1.  Could somebody explain to me what MIDI thing I'm supposed to do when I see this:
V:2 bass program 1 46
That means means V:2 is to be played by General Midi program 46 (Orchestral Harp)

(That came from Jack Campin's CD which he graciously sent me, iabc can play 'David Hume's Lament', but I still can't change voices).
So Jack includes BarFly specific abc on his CD? Naughty, Jack! ;-)

My second question is more general: what is the advantage of using MIDI tracks over just one track but multiple voices?  I have it implemented as one track for now, but I notice that most MIDI files seem to have multiple tracks, and I'm not sure what that's supposed to accomplish.
In most cases it doesn't matter much, but it may be a safe precaution to separate different instruments by both channel and track. I believe there are some midi players that treat certain midi events (i.e. pitch bend) as "global" - applying to all channels on a single track, and there certainly are midi equipment that doesn't understand tracks at all.

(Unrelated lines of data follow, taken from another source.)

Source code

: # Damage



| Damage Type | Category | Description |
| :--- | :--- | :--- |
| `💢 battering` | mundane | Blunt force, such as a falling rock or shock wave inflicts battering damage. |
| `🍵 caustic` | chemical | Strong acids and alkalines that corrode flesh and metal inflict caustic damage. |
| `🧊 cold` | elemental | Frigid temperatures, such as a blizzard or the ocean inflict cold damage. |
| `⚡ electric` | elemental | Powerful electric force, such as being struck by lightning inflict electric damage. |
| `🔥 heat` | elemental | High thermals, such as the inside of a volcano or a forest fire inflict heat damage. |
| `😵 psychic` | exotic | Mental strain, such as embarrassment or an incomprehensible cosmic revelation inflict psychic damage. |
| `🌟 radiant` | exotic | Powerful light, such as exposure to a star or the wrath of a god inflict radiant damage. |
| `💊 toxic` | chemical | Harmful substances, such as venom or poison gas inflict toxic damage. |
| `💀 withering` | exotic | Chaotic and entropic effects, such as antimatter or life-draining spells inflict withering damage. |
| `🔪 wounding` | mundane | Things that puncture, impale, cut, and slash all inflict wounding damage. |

The channels were a part of the original midi specs. Way back in '82 (i think it was) they couldn't imagine that anybody would ever need to run more than 16 separate midi voices simultaneously. Tracks was added later (as a rather crude hack) when this proved to be insufficient.

When I'm working with midi, I always find it useful to imagine good old-fashioned analogue hardware even if I'm dealing with software synthesizers. Think of the channels as voices on a single synth/module and the tracks as separate instruments in a midi setup.